Given this, the DOH is working to get more people on ART immediately after they test positive for HIV and also working to get more of the PLHIV numbers on ART.
The World Health Organization recommends a Treat All Policy where anyone who tests positive for HIV immediately goes on ART, regardless of their viral load (which is the amount of the HIV virus in your body). According to Dr. Gerard Belimac, program manager at the DOH Disease Prevention and Control Bureau, the DOH is targeting to implement a Treat All Policy by year end.
3.We need more HIV responses tailored for people who inject drugs. HIV can be transmitted in body fluids like semen, vaginal fluid, breastmilk and blood. For people who inject drugs, sharing needles infected with HIV is one of the most effective and fastest ways of transmitting the virus.
From 1984 to 2009, transmission through sharing of infected needles was less 1% of the total HIV cases reported. This number spiked in 2010 comprising 9% or 147 of the total cases reported that year. While the numbers are still low, it is best to keep that way. Among the modes of transferring the virus—semen, vaginal fluid, breastmilk and blood—sharing needles infected with HIV positive blood is one of the fastest ways of transmitting the virus.
The government’s crackdown on illegal drugs is hurting the HIV response for people who inject drugs. “Existing drug laws already result in the lack of needle-syringe exchange programmes. The strong government approach against drugs is pushing people who inject drugs (PWID) underground, limiting their access to prevention, testing, and treatment services. Outreach workers are also affected, which prevents them from providing services,” said Ocampo.
In the case of the men arrested in a BGC hotel, one disclosed his HIV status but was not readily able to access treatment while he was detained.
UNAIDS and other NGOs are calling for a comprehensive harm reduction program that will address the health and social issues that lead to drug dependence through an evidence-based public health approach. This includes policies and various community based outreach programs that will reduce harmful consequences of injecting drug use, such as increased vulnerability to HIV.
4. More people should go on PReP. PReP stands for pre-exposure prophylaxis, a daily pill that when taken every day has been shown to reduce the risk of HIV infection by up to 92%. In someone exposed to HIV through sex by an infected partner (like a wife infected by an HIV+ husband through intimate partner transmission), or injecting drug use, PReP can work to keep the virus from establishing a permanent infection.
“PReP should be seen as a combination prevention effort. PReP, together with consistent condom use, can greatly reduce the risk of HIV infection,” said Belimac.
PReP in the Philippines is currently in a demonstration project stage, with 200 people enrolled. “It is important to note that we are no longer testing the efficacy of PReP which has already been proven.
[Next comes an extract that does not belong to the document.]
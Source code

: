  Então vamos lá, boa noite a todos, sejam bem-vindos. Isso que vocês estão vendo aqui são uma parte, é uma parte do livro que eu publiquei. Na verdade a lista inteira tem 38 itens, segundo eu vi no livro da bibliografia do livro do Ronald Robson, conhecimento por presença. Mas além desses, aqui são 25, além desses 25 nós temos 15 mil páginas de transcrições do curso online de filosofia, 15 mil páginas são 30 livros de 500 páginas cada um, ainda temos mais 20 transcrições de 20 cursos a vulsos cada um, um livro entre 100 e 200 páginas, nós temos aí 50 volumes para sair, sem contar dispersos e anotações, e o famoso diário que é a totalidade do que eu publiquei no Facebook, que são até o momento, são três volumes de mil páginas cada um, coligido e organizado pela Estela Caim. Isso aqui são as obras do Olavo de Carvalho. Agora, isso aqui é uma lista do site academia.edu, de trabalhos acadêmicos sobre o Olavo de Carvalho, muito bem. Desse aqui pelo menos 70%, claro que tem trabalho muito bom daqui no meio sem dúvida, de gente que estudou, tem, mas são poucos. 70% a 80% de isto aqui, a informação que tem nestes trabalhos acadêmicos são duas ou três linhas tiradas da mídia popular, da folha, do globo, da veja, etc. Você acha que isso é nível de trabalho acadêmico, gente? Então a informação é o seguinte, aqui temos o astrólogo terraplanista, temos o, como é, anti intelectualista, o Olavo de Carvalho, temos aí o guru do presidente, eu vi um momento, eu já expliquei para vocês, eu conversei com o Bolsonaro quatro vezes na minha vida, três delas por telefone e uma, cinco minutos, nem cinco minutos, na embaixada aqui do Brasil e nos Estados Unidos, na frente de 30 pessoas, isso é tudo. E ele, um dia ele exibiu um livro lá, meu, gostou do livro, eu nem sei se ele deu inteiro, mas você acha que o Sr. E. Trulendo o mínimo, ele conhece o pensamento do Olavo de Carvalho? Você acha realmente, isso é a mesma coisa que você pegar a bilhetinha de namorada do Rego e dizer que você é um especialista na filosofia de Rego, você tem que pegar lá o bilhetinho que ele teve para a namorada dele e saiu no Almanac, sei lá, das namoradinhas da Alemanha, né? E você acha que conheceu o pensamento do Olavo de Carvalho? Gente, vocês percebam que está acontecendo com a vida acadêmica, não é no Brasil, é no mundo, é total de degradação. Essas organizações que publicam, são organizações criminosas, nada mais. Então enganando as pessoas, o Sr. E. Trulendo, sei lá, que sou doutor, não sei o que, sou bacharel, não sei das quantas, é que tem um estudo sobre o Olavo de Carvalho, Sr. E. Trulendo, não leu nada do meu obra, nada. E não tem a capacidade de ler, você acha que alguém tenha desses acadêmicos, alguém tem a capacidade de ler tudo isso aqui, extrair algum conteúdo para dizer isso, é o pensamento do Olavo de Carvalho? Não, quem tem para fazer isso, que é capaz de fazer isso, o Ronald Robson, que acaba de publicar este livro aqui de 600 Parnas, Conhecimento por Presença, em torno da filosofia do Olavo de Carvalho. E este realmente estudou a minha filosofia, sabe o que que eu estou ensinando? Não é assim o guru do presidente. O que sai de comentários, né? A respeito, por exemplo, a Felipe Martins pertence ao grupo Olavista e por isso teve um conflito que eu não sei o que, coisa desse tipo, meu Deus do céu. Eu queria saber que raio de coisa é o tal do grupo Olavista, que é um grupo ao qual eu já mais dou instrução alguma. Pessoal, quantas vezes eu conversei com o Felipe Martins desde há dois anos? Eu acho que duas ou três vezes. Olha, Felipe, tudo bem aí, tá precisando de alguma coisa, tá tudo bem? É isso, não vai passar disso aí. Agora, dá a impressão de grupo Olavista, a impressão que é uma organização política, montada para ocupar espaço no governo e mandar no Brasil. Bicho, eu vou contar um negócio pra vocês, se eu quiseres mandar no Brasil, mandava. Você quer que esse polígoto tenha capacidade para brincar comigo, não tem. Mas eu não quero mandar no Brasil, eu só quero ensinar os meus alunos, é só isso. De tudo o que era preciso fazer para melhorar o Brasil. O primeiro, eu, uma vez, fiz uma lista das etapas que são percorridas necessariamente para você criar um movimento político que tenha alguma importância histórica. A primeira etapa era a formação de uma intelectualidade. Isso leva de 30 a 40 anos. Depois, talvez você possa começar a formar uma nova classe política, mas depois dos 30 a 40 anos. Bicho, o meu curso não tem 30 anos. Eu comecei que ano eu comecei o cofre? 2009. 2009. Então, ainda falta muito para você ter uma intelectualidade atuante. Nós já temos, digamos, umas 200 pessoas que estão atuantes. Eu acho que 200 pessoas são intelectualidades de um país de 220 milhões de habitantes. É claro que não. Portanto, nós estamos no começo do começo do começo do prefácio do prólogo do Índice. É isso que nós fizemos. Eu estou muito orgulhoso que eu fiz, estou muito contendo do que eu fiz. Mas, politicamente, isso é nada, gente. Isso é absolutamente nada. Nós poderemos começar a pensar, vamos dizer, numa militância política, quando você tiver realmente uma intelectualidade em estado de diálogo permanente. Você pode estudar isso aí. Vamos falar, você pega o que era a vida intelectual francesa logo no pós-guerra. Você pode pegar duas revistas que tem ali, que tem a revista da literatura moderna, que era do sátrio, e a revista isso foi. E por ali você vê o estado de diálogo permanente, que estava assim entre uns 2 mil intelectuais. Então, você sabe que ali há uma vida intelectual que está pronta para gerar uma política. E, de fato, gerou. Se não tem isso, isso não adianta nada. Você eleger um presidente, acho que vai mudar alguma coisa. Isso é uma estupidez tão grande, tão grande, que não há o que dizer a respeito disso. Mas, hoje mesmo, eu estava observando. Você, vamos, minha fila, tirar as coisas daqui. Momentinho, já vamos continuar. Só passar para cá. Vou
The objective of the demonstration project is to test its acceptability and application in the local setting and the capacity of service providers to implement it,” said Belimac.
The next step for the DOH will be to evaluate the results of the demonstration project and the roll out of PReP to a wider base.
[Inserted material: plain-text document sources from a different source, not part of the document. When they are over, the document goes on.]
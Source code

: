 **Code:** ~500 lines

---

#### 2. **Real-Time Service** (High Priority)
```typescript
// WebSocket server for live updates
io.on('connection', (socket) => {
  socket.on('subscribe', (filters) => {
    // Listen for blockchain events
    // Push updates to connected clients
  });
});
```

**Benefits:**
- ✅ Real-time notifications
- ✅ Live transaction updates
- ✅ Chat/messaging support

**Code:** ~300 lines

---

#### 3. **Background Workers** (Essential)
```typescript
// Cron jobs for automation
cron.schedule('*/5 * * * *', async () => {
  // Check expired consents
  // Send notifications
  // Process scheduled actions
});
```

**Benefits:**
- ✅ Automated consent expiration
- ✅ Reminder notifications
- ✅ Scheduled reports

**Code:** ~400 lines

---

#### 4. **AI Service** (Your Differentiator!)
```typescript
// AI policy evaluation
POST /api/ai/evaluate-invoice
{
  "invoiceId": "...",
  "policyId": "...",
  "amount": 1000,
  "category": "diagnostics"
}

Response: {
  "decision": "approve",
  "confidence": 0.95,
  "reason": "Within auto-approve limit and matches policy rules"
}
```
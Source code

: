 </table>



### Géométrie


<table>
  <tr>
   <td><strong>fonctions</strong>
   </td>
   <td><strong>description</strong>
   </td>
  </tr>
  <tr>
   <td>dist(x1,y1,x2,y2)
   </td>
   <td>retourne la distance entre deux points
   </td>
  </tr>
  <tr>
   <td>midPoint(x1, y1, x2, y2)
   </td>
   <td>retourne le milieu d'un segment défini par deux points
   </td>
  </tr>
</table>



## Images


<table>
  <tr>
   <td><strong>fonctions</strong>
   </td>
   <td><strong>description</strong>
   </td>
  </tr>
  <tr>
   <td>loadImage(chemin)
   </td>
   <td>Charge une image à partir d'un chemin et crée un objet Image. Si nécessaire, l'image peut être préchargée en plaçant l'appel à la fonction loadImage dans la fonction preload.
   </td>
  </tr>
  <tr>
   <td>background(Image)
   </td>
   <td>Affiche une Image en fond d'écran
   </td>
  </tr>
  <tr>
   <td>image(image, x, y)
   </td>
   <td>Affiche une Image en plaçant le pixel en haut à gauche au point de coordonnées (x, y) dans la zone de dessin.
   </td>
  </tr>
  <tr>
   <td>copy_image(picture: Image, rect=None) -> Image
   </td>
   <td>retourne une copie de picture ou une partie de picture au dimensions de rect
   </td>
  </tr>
5. We should fight stigma and discrimination surrounding HIV. “Stigma and discrimination are preventing people from accessing services, particularly for key populations as well as young people, which is resulting in delayed diagnosis and initiation of treatment,” said UNAIDS’s Ocampo.
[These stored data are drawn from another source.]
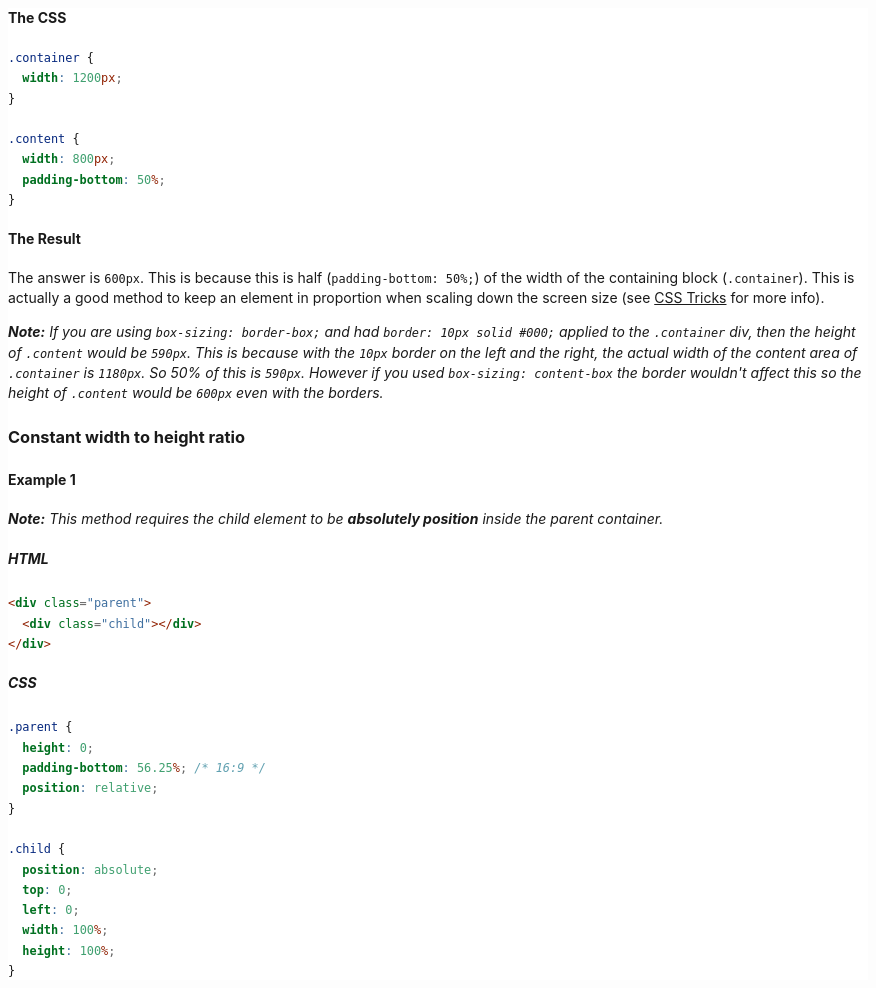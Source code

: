 #### The CSS

```css
.container {
  width: 1200px;
}

.content {
  width: 800px;
  padding-bottom: 50%;
}
```

#### The Result

The answer is `600px`. This is because this is half (`padding-bottom: 50%;`) of the width of the containing block (`.container`). This is actually a good method to keep an element in proportion when scaling down the screen size (see [CSS Tricks][css-tricks-scaled-content] for more info).

_**Note:** If you are using `box-sizing: border-box;` and had `border: 10px solid #000;` applied to the `.container` div, then the height of `.content` would be `590px`. This is because with the `10px` border on the left and the right, the actual width of the content area of `.container` is `1180px`. So 50% of this is `590px`. However if you used `box-sizing: content-box` the border wouldn't affect this so the height of `.content` would be `600px` even with the borders._

### Constant width to height ratio

#### Example 1

_**Note:** This method requires the child element to be **absolutely position** inside the parent container._

##### HTML

```html
<div class="parent">
  <div class="child"></div>
</div>
```

##### CSS

```css
.parent {
  height: 0;
  padding-bottom: 56.25%; /* 16:9 */
  position: relative;
}

.child {
  position: absolute;
  top: 0;
  left: 0;
  width: 100%;
  height: 100%;
}
```


[css-tricks-scaled-content]: https://css-tricks.com/scaled-proportional-blocks-with-css-and-javascript/ 'Scaled/Proportional Content with CSS and JavaScript'
[css-tricks-outline]: https://css-tricks.com/almanac/properties/o/outline/ 'Outline'
[pseudo-classes]: https://www.sitepoint.com/web-foundations/pseudo-classes/ 'Pseudo Classes'
[philip-walton-z-index]: https://philipwalton.com/articles/what-no-one-told-you-about-z-index/ 'What No One Told You About Z-Index'
[mdn-z-index]: https://developer.mozilla.org/en-US/docs/Web/CSS/CSS_Positioning/Understanding_z_index 'MDN: Understanding CSS z-index'
[mdn-stacking-context]: https://developer.mozilla.org/en-US/docs/Web/CSS/CSS_Positioning/Understanding_z_index/The_stacking_context#The_stacking_context 'MDN: The Stacking Context'
[kevin-powell-z-index]: https://www.youtube.com/watch?v=uS8l4YRXbaw 'CSS Z-Index and Stacking Context'
[nicolas-cs-drop-shadows]: http://nicolasgallagher.com/css-drop-shadows-without-images/demo/ 'CSS drop-shadows without images'
[bitsofcode-css-revert]: https://bitsofco.de/initial-inherit-unset-and-revert/ 'Initial, Inherit, Unset, and Revert'
[mozdev-css-revert]: https://www.youtube.com/watch?v=GAjoVRmipcU
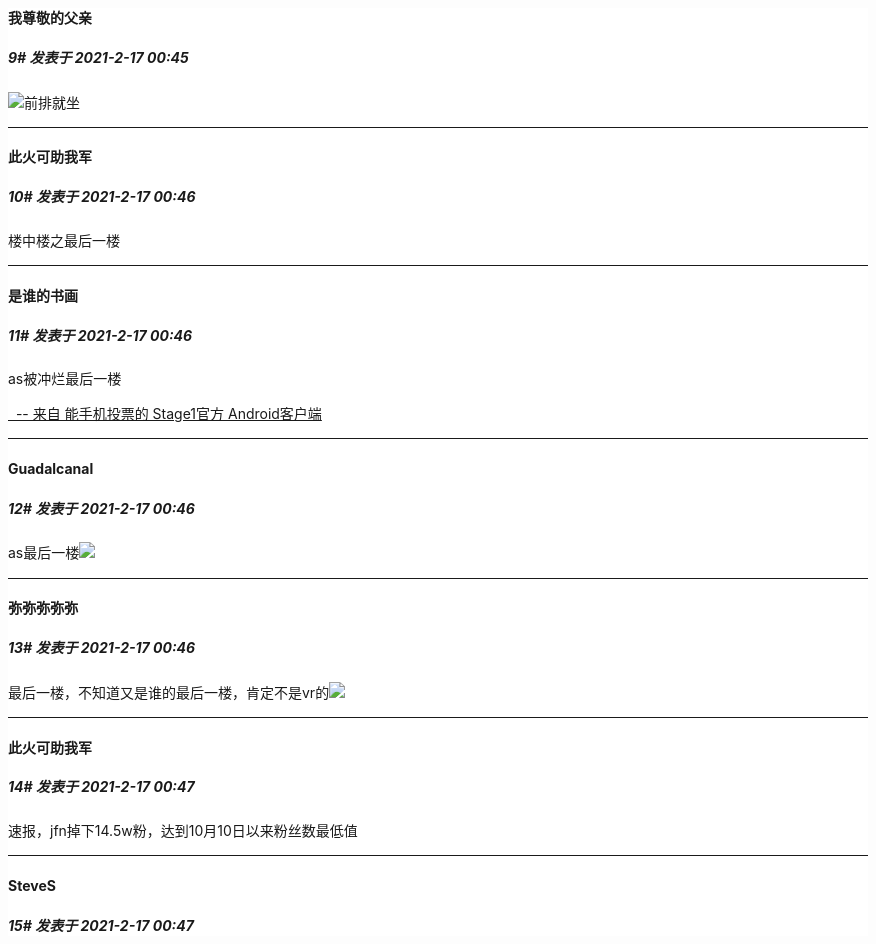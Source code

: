 ####  我尊敬的父亲  
##### 9#       发表于 2021-2-17 00:45


<img src="https://static.saraba1st.com/image/smiley/face2017/037.png" referrerpolicy="no-referrer">前排就坐


-----

####  此火可助我军  
##### 10#       发表于 2021-2-17 00:46


楼中楼之最后一楼


-----

####  是谁的书画  
##### 11#       发表于 2021-2-17 00:46


as被冲烂最后一楼

[  -- 来自 能手机投票的 Stage1官方 Android客户端](https://www.coolapk.com/apk/140634)


-----

####  Guadalcanal  
##### 12#       发表于 2021-2-17 00:46


as最后一楼<img src="https://static.saraba1st.com/image/smiley/face2017/037.png" referrerpolicy="no-referrer">


-----

####  弥弥弥弥弥  
##### 13#       发表于 2021-2-17 00:46


最后一楼，不知道又是谁的最后一楼，肯定不是vr的<img src="https://static.saraba1st.com/image/smiley/face2017/067.png" referrerpolicy="no-referrer">


-----

####  此火可助我军  
##### 14#       发表于 2021-2-17 00:47


速报，jfn掉下14.5w粉，达到10月10日以来粉丝数最低值


-----

####  SteveS  
##### 15#       发表于 2021-2-17 00:47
Legislation wise, steps are being taken to make HIV services more accessible to young people. Currently, there is a move to amend and modernize the existing HIV Law. One of the provisions in House Bill 6617 is to lower the age of consent for voluntary HIV testing to 15. Congress passed the bill on its third and final reading last December. Public pressure is needed to get this bill passed in the Senate and finally made into law.